Last week we were invited to have a look at the way the "Yours Faithfully" exhibition at the Museum of Australian Democracy (Old Parliament House) had been set up. The exhibition, which had opened the day before (December 17th), is expected to continue until at least the middle of 2021. The curators have "held back" four of the 10 manual portable typewriters I either supplied or serviced, thinking it a good idea to have "fresh" interchange reserves for what they expect will be a steady fray of typing letters. Waiting in the wings for their turn to go into action are a Facit TP1, an Olympia Traveller, a Remington Envoy III and a Silver-Reed 100.

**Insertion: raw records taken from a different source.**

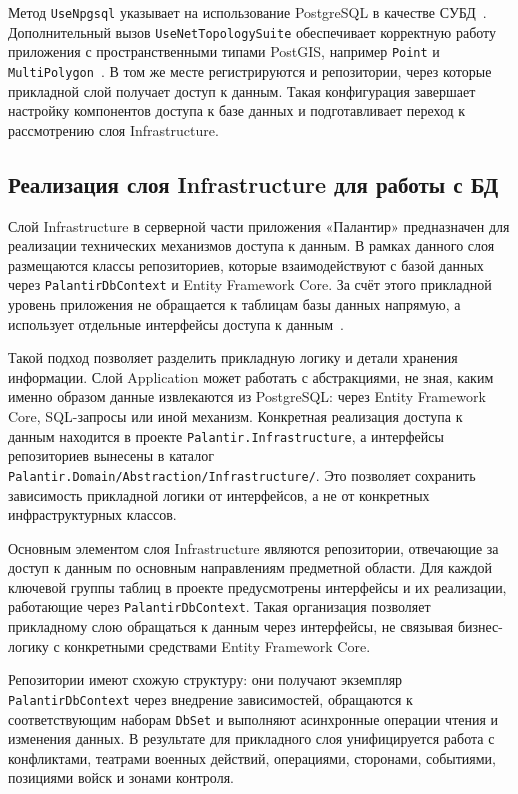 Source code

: Метод \texttt{UseNpgsql} указывает на использование PostgreSQL в качестве СУБД~\cite{npgsql_efcore_provider}. Дополнительный вызов \texttt{UseNetTopologySuite} обеспечивает корректную работу приложения с пространственными типами PostGIS, например \texttt{Point} и \texttt{MultiPolygon}~\cite{npgsql_postgis_nts}. 
В том же месте регистрируются и репозитории, через которые прикладной слой получает доступ к данным. Такая конфигурация завершает настройку компонентов доступа к базе данных и подготавливает переход к рассмотрению слоя Infrastructure.

\subsection{Реализация слоя Infrastructure для работы с БД}

Слой Infrastructure в серверной части приложения «Палантир» предназначен для реализации технических механизмов доступа к данным. В рамках данного слоя размещаются классы репозиториев, которые взаимодействуют с базой данных через \texttt{PalantirDbContext} и Entity Framework Core. За счёт этого прикладной уровень приложения не обращается к таблицам базы данных напрямую, а использует отдельные интерфейсы доступа к данным~\cite{lock_aspnet_core_in_action}.

Такой подход позволяет разделить прикладную логику и детали хранения информации. Слой Application может работать с абстракциями, не зная, каким именно образом данные извлекаются из PostgreSQL: через Entity Framework Core, SQL-запросы или иной механизм. Конкретная реализация доступа к данным находится в проекте \texttt{Palantir.Infrastructure}, а интерфейсы репозиториев вынесены в каталог \texttt{Palantir.Domain/Abstraction/Infrastructure/}. Это позволяет сохранить зависимость прикладной логики от интерфейсов, а не от конкретных инфраструктурных классов.

Основным элементом слоя Infrastructure являются репозитории, отвечающие за доступ к данным по основным направлениям предметной области. Для каждой ключевой группы таблиц в проекте предусмотрены интерфейсы и их реализации, работающие через \texttt{PalantirDbContext}. Такая организация позволяет прикладному слою обращаться к данным через интерфейсы, не связывая бизнес-логику с конкретными средствами Entity Framework Core.

Репозитории имеют схожую структуру: они получают экземпляр \texttt{PalantirDbContext} через внедрение зависимостей, обращаются к соответствующим наборам \texttt{DbSet} и выполняют асинхронные операции чтения и изменения данных. В результате для прикладного слоя унифицируется работа с конфликтами, театрами военных действий, операциями, сторонами, событиями, позициями войск и зонами контроля.

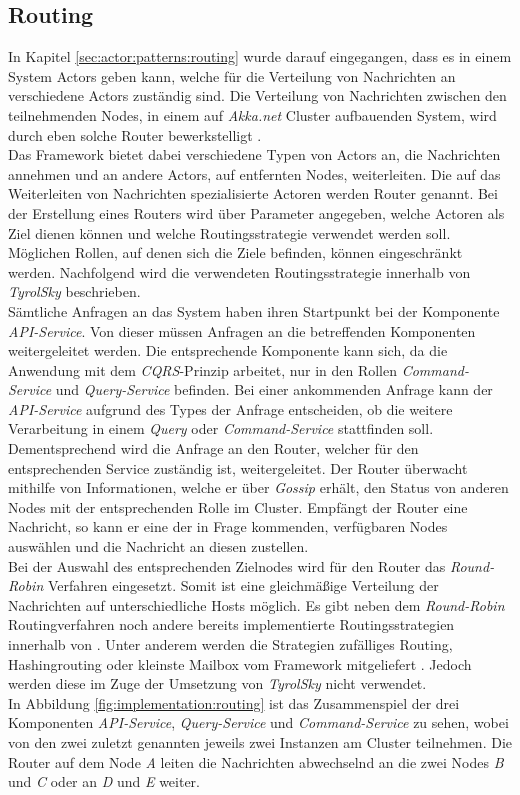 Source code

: \subsection{Routing}
\label{subsec:implementation:akkaRouting}
In Kapitel \ref{sec:actor:patterns:routing} wurde darauf eingegangen, dass es in einem System Actors geben kann, welche für die Verteilung von Nachrichten an verschiedene Actors zuständig sind. Die Verteilung von Nachrichten zwischen den teilnehmenden Nodes, in einem auf \textit{Akka.net} Cluster aufbauenden System, wird durch eben solche Router bewerkstelligt \citep{Akka.netCommunityAkka.NETDocumentation}. \\
Das Framework bietet dabei verschiedene Typen von Actors an, die Nachrichten annehmen und an andere Actors, auf entfernten Nodes, weiterleiten. Die auf das Weiterleiten von Nachrichten spezialisierte Actoren werden Router genannt. Bei der Erstellung eines Routers wird über Parameter angegeben, welche Actoren als Ziel dienen können und welche Routingsstrategie verwendet werden soll. Möglichen Rollen, auf denen sich die Ziele befinden, können eingeschränkt werden. Nachfolgend wird die verwendeten Routingsstrategie innerhalb von \textit{TyrolSky} beschrieben. \\
Sämtliche Anfragen an das System haben ihren Startpunkt bei der Komponente \textit{API-Service}. Von dieser müssen Anfragen an die betreffenden Komponenten weitergeleitet werden. Die entsprechende Komponente kann sich, da die Anwendung mit dem \textit{CQRS}-Prinzip arbeitet, nur in den Rollen \textit{Command-Service} und \textit{Query-Service} befinden. Bei einer ankommenden Anfrage kann der \textit{API-Service} aufgrund des Types der Anfrage entscheiden, ob die weitere Verarbeitung in einem \textit{Query} oder \textit{Command-Service} stattfinden soll. Dementsprechend wird die Anfrage an den Router, welcher für den entsprechenden Service zuständig ist, weitergeleitet. Der Router überwacht mithilfe von Informationen, welche er über \textit{Gossip} erhält, den Status von anderen Nodes mit der entsprechenden Rolle im Cluster. Empfängt der Router eine Nachricht, so kann er eine der in Frage kommenden, verfügbaren Nodes auswählen und die Nachricht an diesen zustellen. \\
Bei der Auswahl des entsprechenden Zielnodes wird  für den Router das \textit{Round-Robin} Verfahren eingesetzt. Somit ist eine gleichmäßige Verteilung der Nachrichten auf  unterschiedliche Hosts möglich. Es gibt neben dem \textit{Round-Robin} Routingverfahren noch andere bereits implementierte Routingsstrategien innerhalb von . Unter anderem werden die Strategien zufälliges Routing, Hashingrouting oder kleinste Mailbox vom Framework mitgeliefert \citep{Akka.netCommunityAkka.NETDocumentation}. Jedoch werden diese im Zuge der Umsetzung von \textit{TyrolSky} nicht verwendet. \\
In Abbildung \ref{fig:implementation:routing} ist das Zusammenspiel der drei Komponenten \textit{API-Service}, \textit{Query-Service} und \textit{Command-Service} zu sehen, wobei von den zwei zuletzt genannten jeweils zwei Instanzen am Cluster teilnehmen. Die Router auf dem Node \textit{A} leiten die Nachrichten abwechselnd an die zwei Nodes \textit{B} und \textit{C} oder an \textit{D} und \textit{E} weiter. 

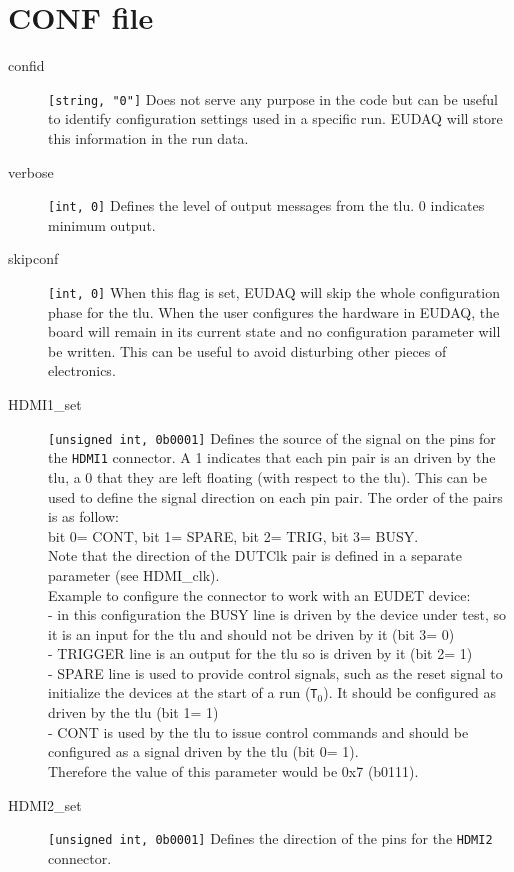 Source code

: \section{CONF file}
\begin{description}
  \item[confid] \verb|[string, "0"]| Does not serve any purpose in the code but can be useful to identify configuration settings used in a specific run. EUDAQ will store this information in the run data.
  \item[verbose] \verb|[int, 0]| Defines the level of output messages from the \gls{tlu}. 0 indicates minimum output.
  \item[skipconf] \verb|[int, 0]| When this flag is set, EUDAQ will skip the whole configuration phase for the \gls{tlu}. When the user configures the hardware in EUDAQ, the board will remain in its current state and no configuration parameter will be written. This can be useful to avoid disturbing other pieces of electronics.
  \item[HDMI1\_set] \verb|[unsigned int, 0b0001]| Defines the source of the signal on the pins for the \verb|HDMI1| connector. A 1 indicates that each pin pair is an driven by the \gls{tlu}, a 0 that they are left floating (with respect to the \gls{tlu}). This can be used to define the signal direction on each pin pair. The order of the pairs is as follow:\\
  bit 0= CONT, bit 1= SPARE, bit 2= TRIG, bit 3= BUSY.\\
  Note that the direction of the DUTClk pair is defined in a separate parameter (see HDMI\_clk).\\
  Example to configure the connector to work with an EUDET device:\\
  - in this configuration the BUSY line is driven by the device under test, so it is an input for the \gls{tlu} and should not be driven by it (bit 3= 0)\\
  - TRIGGER line is an output for the \gls{tlu} so is driven by it (bit 2= 1)\\
  - SPARE line is used to provide control signals, such as the reset signal to initialize the devices at the start of a run (\texttt{T$_0$}). It should be configured as driven by the \gls{tlu} (bit 1= 1)\\
  - CONT is used by the \gls{tlu} to issue control commands and should be configured as a signal driven by the \gls{tlu} (bit 0= 1).\\
  Therefore the value of this parameter would be 0x7 (b0111).
  \item[HDMI2\_set] \verb|[unsigned int, 0b0001]| Defines the direction of the pins for the \verb|HDMI2| connector.

\end{description}

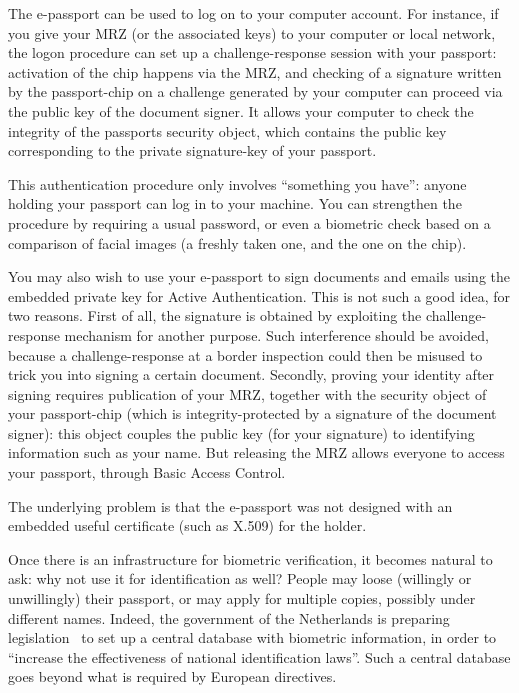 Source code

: \documentclass[runningheads,envcountsame,envcountsect,oribibl]{llncs}
\begin{document}
The e-passport can be used to log on to your computer account.  For
instance, if you give your MRZ (or the associated keys) to your
computer or local network, the logon procedure can set up a
challenge-response session with your passport: activation of the chip
happens via the MRZ, and checking of a signature written by the
passport-chip on a challenge generated by your computer can proceed
via the public key of the document signer. It allows your computer to
check the integrity of the passports security object, which contains
the public key corresponding to the private signature-key of your
passport.

This authentication procedure only involves ``something you have'':
anyone holding your passport can log in to your machine. You can
strengthen the procedure by requiring a usual password, or even a
biometric check based on a comparison of facial images (a freshly
taken one, and the one on the chip).

You may also wish to use your e-passport to sign documents and
emails using the embedded private key for Active Authentication. 
This is not such a good idea, for two reasons.
First of all, the signature is obtained by exploiting the challenge-response
mechanism for another purpose. Such interference should be avoided,
because a challenge-response at a border inspection could then be
misused to trick you into signing a certain document.
Secondly, proving your identity after signing requires publication of your MRZ,
together with the security object of your passport-chip (which is
integrity-protected by a signature of the document signer): this
object couples the public key (for your signature) to identifying
information such as your name. But releasing the MRZ allows everyone
to access your passport, through Basic Access Control.

The underlying problem is that the e-passport was not designed with an
embedded useful certificate (such as X.509) for the holder. 




Once there is an infrastructure for biometric verification, it becomes
natural to ask: why not use it for identification as well? People may
loose (willingly or unwillingly) their passport, or may apply for
multiple copies, possibly under different names. Indeed, the
government of the Netherlands is preparing
legislation~\cite{TK25764-26,TK29754-5} to set up a
central database with biometric information, in order to ``increase
the effectiveness of national identification laws''. Such a central
database goes beyond what is required by European directives.
\end{document}
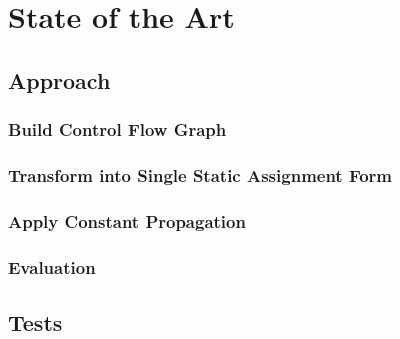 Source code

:\chapter{State of the Art}
\label{cha:state of the art}

\section{Approach}
\subsection{Build Control Flow Graph}
\subsection{Transform into Single Static Assignment Form}
\subsection{Apply Constant Propagation}
\subsection{Evaluation}
\section{Tests}
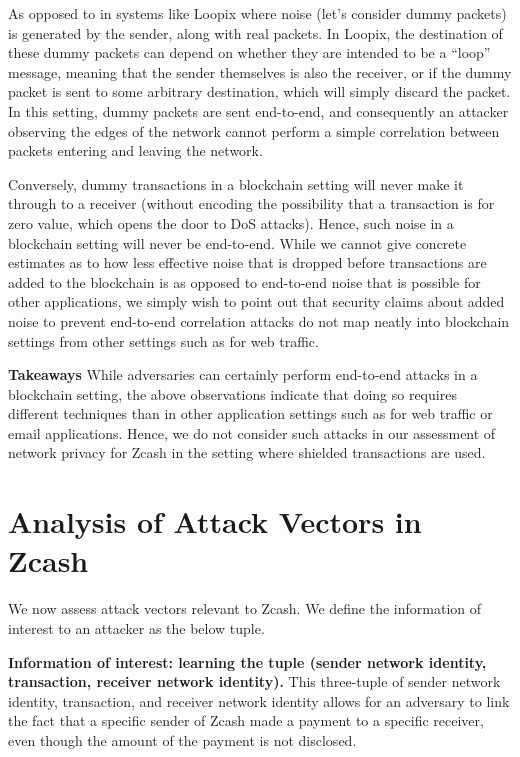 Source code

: \documentclass{article}
\begin{document}
As opposed to in systems like Loopix where noise (let's consider dummy packets)
is generated by the sender, along with real packets. In Loopix, the destination
of these dummy packets can depend on whether they are intended to be a ``loop''
message, meaning that the sender themselves is also the receiver, or if the
dummy packet is sent to some arbitrary destination, which will simply discard
the packet. In this setting, dummy packets are sent end-to-end, and
consequently an attacker observing the edges of the network cannot perform a
simple correlation between packets entering and leaving the network.

Conversely, dummy transactions in a blockchain setting will never make it
through to a receiver (without encoding the possibility that a transaction is
for zero value, which opens the door to DoS attacks). Hence, such noise in a
blockchain setting will never be end-to-end. While we cannot give concrete
estimates as to how less effective noise that is dropped before transactions
are added to the blockchain is as opposed to end-to-end noise that is possible
for other applications, we simply wish to point out that security claims about
added noise to prevent end-to-end correlation attacks do not map neatly into
blockchain settings from other settings such as for web traffic.

\textbf{Takeaways}
While adversaries can certainly perform end-to-end attacks in a blockchain
setting, the above observations indicate that doing so requires different
techniques than in other application settings such as for web traffic or email
applications. Hence, we do not consider such attacks in our assessment of
network privacy for Zcash in the setting where shielded transactions are used.


\section{Analysis of Attack Vectors in Zcash}
\label{threat-model}

We now assess attack vectors relevant to Zcash. We define the information of
interest to an attacker as the below tuple.

\textbf{Information of interest: learning the tuple (sender network identity, transaction, receiver network identity).}
This three-tuple of sender network identity, transaction, and receiver network
identity allows for an adversary to link the fact that a
specific sender of Zcash made a payment to a specific receiver, even though the
amount of the payment is not disclosed.
\end{document}
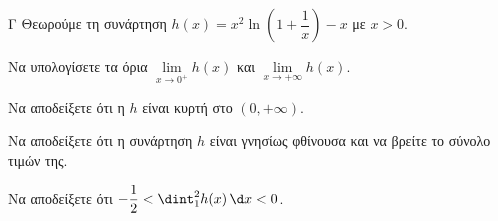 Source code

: \begin{thema}{Γ}
Θεωρούμε τη συνάρτηση $h(x) = x^2 \ln\left(1 + \dfrac{1}{x}\right) - x$ με $x > 0$.
\begin{erwthma}
  \item Να υπολογίσετε τα όρια $\lim\limits_{x \to 0^+} h(x)$ και $\lim\limits_{x \to +\infty} h(x)$.
  \item Να αποδείξετε ότι η $h$ είναι κυρτή στο $(0, +\infty)$.
  \item Να αποδείξετε ότι η συνάρτηση $h$ είναι γνησίως φθίνουσα και να βρείτε το σύνολο τιμών της.
  \item Να αποδείξετε ότι $-\dfrac{1}{2} < \dint_1^2 h(x) \, \d x < 0$.
\end{erwthma}
\end{thema}
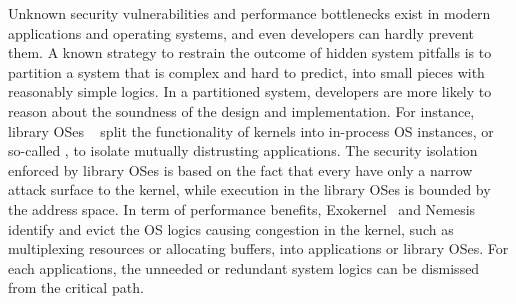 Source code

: Unknown security vulnerabilities and performance bottlenecks exist
in modern applications and operating systems,
and even developers can hardly prevent them.
A known strategy to restrain
the outcome of hidden system pitfalls %
is to partition a system that is complex and hard to predict,
into small pieces with reasonably simple logics.
In a partitioned system, developers
are more likely to reason about
the soundness of the design and implementation.
For instance, library OSes
~\citep{porter11drawbridge, baumann13bascule, unikernels}
split the functionality of kernels into in-process OS instances,
or so-called \term{\picoprocs{}},
to isolate mutually distrusting applications.
The security isolation enforced by library OSes
is based on the fact that
every \picoproc{} have only a narrow attack surface to the kernel,
while execution in the library OSes is
bounded by the address space.
In term of performance benefits,
Exokernel~\citep{engler95exokernel}
and Nemesis~\citep{leslie96nemesis}
identify and evict the OS logics causing congestion in the kernel,
such as multiplexing resources or allocating buffers,
into applications or library OSes.
For each applications,
the unneeded or redundant system logics can be dismissed from the critical path.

The six typewriters already out for use are evenly spread around the large room. I very much like the arrangement and the various posters on display. It's good that the curators (one of whom, by the way, comes from Richard Polt's home city of Cincinnati) have asked visitors to treat the typewriters with respect and kindness, and to take good care of them. That's not always going to be the case, we know that full well. But I'm on stand-by to make any running repairs that may be necessary. The first thing I noticed on entering the room was that little fingers can't resist playing with well inked ribbon - there were already black smudges over most of the typewriters. Sydney typewriter collector Richard Amery is also on stand-by, to supply new ribbons, as the stock at my local supplier has been exhausted (until March!).
The curators have a good collection of typewriter- and letter writing-related books to peruse, and they'll soon be adding Richard Polt's still highly-relevant "The Typewriter Revolution" to these shelves.